Glückwunsch zur 150'ten
Aber die Bildchen ???


----------



## LordCama (6. März 2013)

*AW: 150 PCGH-Ausgaben: Jetzt Flagge zeigen mit den coolen Avataren fürs PCGHX-Forum*

Nun, die Idee ist gut, aber die Bildchen müssen halt etwas bearbeitet werden.


----------



## s-c-a-r-e-c-r-o-w (6. März 2013)

*AW: 150 PCGH-Ausgaben: Jetzt Flagge zeigen mit den coolen Avataren fürs PCGHX-Forum*

Auch von mir nen Glückwunsch!

Aber leiderkann ich mich mit keinem Bild identifizieren... am Papier schnüffeln tu ich eigentlich nur bei Büchern


----------



## Rizoma (6. März 2013)

*AW: 150 PCGH-Ausgaben: Jetzt Flagge zeigen mit den coolen Avataren fürs PCGHX-Forum*

es gibt schlimmeres als die Bildchen


----------



## OctoCore (6. März 2013)

*AW: 150 PCGH-Ausgaben: Jetzt Flagge zeigen mit den coolen Avataren fürs PCGHX-Forum*

Okay... als Leser habe ich mich schon vor dem Artikel mit dem neuen Profilfeld geoutet. 
Nette Idee mit den Avataren - ich bleibe da aber lieber bei meiner eigenen Tradition.

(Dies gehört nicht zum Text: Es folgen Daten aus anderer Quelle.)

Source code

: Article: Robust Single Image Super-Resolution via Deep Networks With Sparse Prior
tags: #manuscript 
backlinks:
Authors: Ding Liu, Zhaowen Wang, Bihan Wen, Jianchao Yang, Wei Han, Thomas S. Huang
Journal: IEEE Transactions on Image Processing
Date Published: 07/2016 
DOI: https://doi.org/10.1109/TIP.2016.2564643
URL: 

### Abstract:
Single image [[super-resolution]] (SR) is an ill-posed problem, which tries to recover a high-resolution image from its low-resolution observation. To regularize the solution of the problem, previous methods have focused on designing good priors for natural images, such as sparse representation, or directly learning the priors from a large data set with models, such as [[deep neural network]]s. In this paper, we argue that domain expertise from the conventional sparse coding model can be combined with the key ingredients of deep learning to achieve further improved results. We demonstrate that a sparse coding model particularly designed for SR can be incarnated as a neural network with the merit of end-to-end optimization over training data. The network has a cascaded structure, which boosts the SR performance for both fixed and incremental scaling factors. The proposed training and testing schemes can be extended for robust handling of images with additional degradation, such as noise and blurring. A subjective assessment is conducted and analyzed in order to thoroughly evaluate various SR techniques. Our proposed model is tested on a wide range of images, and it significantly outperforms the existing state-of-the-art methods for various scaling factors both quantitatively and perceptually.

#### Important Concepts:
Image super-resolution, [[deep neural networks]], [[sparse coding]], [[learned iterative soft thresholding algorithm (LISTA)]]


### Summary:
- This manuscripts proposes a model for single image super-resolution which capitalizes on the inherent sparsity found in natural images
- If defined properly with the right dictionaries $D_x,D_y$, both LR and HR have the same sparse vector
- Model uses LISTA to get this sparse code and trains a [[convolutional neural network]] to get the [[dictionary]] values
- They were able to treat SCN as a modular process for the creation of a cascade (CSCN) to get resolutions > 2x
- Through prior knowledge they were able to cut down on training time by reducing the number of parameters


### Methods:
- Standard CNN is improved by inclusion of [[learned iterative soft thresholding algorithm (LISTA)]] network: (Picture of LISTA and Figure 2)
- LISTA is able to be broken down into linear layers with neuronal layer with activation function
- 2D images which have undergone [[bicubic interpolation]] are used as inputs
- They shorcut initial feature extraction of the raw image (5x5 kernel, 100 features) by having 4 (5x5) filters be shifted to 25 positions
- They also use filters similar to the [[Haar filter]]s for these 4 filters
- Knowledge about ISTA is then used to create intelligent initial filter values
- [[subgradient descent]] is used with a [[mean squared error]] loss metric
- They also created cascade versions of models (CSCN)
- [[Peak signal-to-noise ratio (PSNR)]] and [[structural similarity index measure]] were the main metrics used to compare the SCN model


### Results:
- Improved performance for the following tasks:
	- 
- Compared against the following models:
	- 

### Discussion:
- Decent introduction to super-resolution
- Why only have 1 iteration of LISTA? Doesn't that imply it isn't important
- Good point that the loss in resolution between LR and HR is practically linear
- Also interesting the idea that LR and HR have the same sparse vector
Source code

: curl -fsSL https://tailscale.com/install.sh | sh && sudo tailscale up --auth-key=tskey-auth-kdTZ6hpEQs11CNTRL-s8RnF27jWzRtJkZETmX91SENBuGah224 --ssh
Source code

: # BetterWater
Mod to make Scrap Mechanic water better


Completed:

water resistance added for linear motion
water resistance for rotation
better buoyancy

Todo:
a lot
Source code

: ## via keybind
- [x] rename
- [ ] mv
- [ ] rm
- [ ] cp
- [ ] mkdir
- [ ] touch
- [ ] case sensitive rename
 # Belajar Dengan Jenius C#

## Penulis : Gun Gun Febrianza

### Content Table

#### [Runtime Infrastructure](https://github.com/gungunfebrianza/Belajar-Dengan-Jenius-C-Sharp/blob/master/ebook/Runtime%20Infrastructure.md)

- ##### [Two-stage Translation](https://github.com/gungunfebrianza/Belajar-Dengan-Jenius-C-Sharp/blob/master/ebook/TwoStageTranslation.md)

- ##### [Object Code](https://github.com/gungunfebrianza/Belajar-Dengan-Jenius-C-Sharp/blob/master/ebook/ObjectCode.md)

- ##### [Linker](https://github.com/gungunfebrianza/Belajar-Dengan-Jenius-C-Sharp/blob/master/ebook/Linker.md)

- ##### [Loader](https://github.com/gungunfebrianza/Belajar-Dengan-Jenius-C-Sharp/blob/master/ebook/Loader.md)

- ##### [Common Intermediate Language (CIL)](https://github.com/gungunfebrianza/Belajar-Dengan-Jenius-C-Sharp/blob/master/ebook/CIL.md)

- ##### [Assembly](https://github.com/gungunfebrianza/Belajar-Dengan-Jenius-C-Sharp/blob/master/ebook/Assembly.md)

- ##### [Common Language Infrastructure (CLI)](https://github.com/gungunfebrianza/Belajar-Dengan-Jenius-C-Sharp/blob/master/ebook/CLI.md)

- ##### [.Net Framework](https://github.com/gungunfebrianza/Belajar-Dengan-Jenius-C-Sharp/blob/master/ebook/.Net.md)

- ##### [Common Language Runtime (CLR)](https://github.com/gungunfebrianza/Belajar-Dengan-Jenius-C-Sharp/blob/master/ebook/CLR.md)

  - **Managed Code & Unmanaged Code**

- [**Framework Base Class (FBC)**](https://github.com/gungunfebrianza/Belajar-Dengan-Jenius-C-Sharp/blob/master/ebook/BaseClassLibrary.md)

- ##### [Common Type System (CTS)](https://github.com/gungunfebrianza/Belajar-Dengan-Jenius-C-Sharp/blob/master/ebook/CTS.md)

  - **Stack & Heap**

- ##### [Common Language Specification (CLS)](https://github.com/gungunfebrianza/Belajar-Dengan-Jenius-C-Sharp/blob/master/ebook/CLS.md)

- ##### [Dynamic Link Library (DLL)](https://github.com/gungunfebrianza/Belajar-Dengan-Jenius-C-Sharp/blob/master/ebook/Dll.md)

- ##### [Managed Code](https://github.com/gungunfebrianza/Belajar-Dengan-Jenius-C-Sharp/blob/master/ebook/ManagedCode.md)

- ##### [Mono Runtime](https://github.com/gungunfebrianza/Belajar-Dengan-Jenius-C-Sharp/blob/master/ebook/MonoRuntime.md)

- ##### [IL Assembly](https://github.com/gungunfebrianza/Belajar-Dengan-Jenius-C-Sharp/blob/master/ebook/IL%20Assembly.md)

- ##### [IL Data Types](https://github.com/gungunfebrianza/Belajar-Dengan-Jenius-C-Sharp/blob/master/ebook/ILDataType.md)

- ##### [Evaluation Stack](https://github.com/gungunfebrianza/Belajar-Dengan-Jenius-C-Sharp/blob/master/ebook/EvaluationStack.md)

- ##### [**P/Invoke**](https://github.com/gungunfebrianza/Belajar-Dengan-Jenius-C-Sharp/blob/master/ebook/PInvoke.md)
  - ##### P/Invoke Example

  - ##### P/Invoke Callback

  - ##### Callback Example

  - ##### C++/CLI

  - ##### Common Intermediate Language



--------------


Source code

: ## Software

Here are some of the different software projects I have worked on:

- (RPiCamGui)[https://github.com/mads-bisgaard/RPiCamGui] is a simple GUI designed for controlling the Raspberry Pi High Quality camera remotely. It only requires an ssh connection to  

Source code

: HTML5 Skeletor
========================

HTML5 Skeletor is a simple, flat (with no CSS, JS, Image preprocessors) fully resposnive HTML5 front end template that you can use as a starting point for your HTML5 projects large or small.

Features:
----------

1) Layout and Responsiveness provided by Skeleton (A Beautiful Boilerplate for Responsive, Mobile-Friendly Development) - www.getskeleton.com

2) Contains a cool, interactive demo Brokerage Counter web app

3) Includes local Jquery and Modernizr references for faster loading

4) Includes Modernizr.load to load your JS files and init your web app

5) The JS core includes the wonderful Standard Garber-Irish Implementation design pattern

Ansonsten natürlich Glückwunsch zum 150sten Heft.


----------



## PCGH_Thilo (6. März 2013)

*AW: 150 PCGH-Ausgaben: Jetzt Flagge zeigen mit den coolen Avataren fürs PCGHX-Forum*



Lars-G90 schrieb:


> An sich keine schlechte Idee, aber ich find die Avatare alle ziemlich hässlich. Zumal das eh doof aussehen würde, wenn alle damit rumrennen würden. Aber Gratulation trotzdem zur 150.


 
Was hast Du gegen einen Avatar-Flashmob?


----------



## OctoCore (6. März 2013)

*AW: 150 PCGH-Ausgaben: Jetzt Flagge zeigen mit den coolen Avataren fürs PCGHX-Forum*

Flashmobs sind inzwischen sowas von gestern ...


----------



## Rizoma (6. März 2013)

*AW: 150 PCGH-Ausgaben: Jetzt Flagge zeigen mit den coolen Avataren fürs PCGHX-Forum*

ihr solltet nen Gewinnspiel unter allen Usern machen die die Avatare haben so 10x nen Mini-Abo was glaubst wie viele mit dem Avatar dann rum rennen würden


----------



## OctoCore (6. März 2013)

*AW: 150 PCGH-Ausgaben: Jetzt Flagge zeigen mit den coolen Avataren fürs PCGHX-Forum*

lol... wo kann ich was bezahlen, damit es *kein* Gewinnspiel gibt?


----------



## taks (6. März 2013)

*AW: 150 PCGH-Ausgaben: Jetzt Flagge zeigen mit den coolen Avataren fürs PCGHX-Forum*

Die Augabe hol ich mir. Meine erste war die 04/2003. Wäre also sozusagen das "zehnjährige"


----------



## Rizoma (6. März 2013)

*AW: 150 PCGH-Ausgaben: Jetzt Flagge zeigen mit den coolen Avataren fürs PCGHX-Forum*



OctoCore schrieb:


> lol... wo kann ich was bezahlen, damit es *kein* Gewinnspiel gibt?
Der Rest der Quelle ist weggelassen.